Bhatnagar is a former radio personality and program director for Radio Fiji Two.

She was announced as a candidate for the FijiFirst Party on 15 August 2014 only a week after hosting a debate between a FijiFirst and an opposition party representative on her Aaina Radio show where her neutrality as host was called into question by some critics. She reappeared as a guest on a later episode of Aaina where she defended her performance as a host in the aforementioned debate and claimed she did not know that she was going to stand as candidate for Fiji First when she hosted the debate.

In the 2014 election Bhatnagar received 874 votes, the 82nd highest total amongst all candidates and the 32nd highest number of among Fiji First Candidates. As her party performed well enough to be eligible for 32 seats, her 874 votes was sufficient to be elected into parliament.

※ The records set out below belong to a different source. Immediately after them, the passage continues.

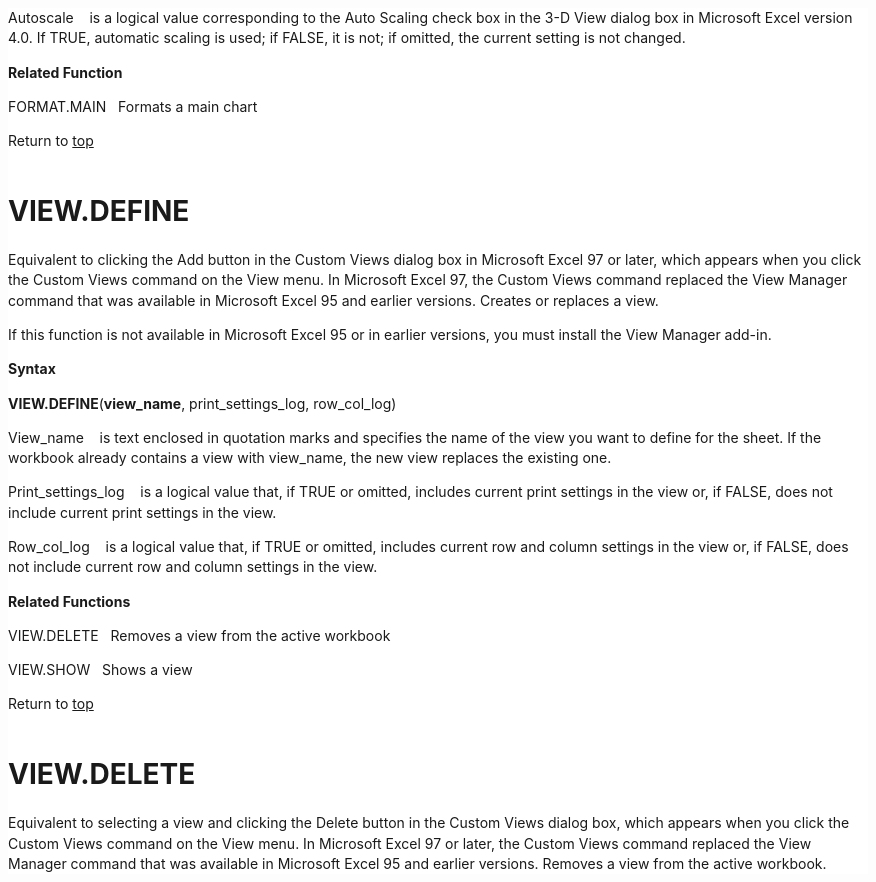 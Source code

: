 Autoscale&nbsp;&nbsp;&nbsp;&nbsp;is a logical value corresponding to the
Auto Scaling check box in the 3-D View dialog box in Microsoft Excel
version 4.0. If TRUE, automatic scaling is used; if FALSE, it is not; if
omitted, the current setting is not changed.

**Related Function**

FORMAT.MAIN&nbsp;&nbsp;&nbsp;Formats a main chart

Return to [top](#T)

# VIEW.DEFINE

Equivalent to clicking the Add button in the Custom Views dialog box in
Microsoft Excel 97 or later, which appears when you click the Custom
Views command on the View menu. In Microsoft Excel 97, the Custom Views
command replaced the View Manager command that was available in
Microsoft Excel 95 and earlier versions. Creates or replaces a view.

If this function is not available in Microsoft Excel 95 or in earlier
versions, you must install the View Manager add-in.

**Syntax**

**VIEW.DEFINE**(**view\_name**, print\_settings\_log, row\_col\_log)

View\_name&nbsp;&nbsp;&nbsp;&nbsp;is text enclosed in quotation marks
and specifies the name of the view you want to define for the sheet. If
the workbook already contains a view with view\_name, the new view
replaces the existing one.

Print\_settings\_log&nbsp;&nbsp;&nbsp;&nbsp;is a logical value that, if
TRUE or omitted, includes current print settings in the view or, if
FALSE, does not include current print settings in the view.

Row\_col\_log&nbsp;&nbsp;&nbsp;&nbsp;is a logical value that, if TRUE or
omitted, includes current row and column settings in the view or, if
FALSE, does not include current row and column settings in the view.

**Related Functions**

VIEW.DELETE&nbsp;&nbsp;&nbsp;Removes a view from the active workbook

VIEW.SHOW&nbsp;&nbsp;&nbsp;Shows a view

Return to [top](#T)

# VIEW.DELETE

Equivalent to selecting a view and clicking the Delete button in the
Custom Views dialog box, which appears when you click the Custom Views
command on the View menu. In Microsoft Excel 97 or later, the Custom
Views command replaced the View Manager command that was available in
Microsoft Excel 95 and earlier versions. Removes a view from the active
workbook.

She ran for re-election in 2018, and placed 25th, garnering 577 votes. As her party managed to win 27 seats, she had won a seat in Parliament. In the first sitting of parliament after the election, she was nominated as Deputy Speaker by the ruling FijiFirst party, and managed to be appointed, with 27 votes cast for her with 24 cast for the Opposition Nominee, Adi Litia Qionibaravi.

She served as Deputy Speaker from 2018 to 2022, occasionally presiding over sittings when Speaker Ratu Epeli Nailatikau was absent. She served until the Parliament was dissolved and elections were called in October 2022.

She ran for a 3rd term in the 2022 General Elections, under the FijiFirst banner once again. However, this time she garnered 527 votes and placed 31st in the party list, and was unable to qualify for a seat in Parliament, as her party had only been able to win 26 seats. FijiFirst, despite being the largest party in Parliament, was unable to negotiate a coalition deal with the Social Democratic Liberal Party, and lost re-election. She was succeeded as Deputy Speaker by NFP MP Lenora Qereqeretabua. She was succeeded as Assistant Minister for Women, Children and Poverty Alleviation by Sashi Kiran.

She returned to parliament in March 2023 following the resignation of Ifereimi Waqainabete.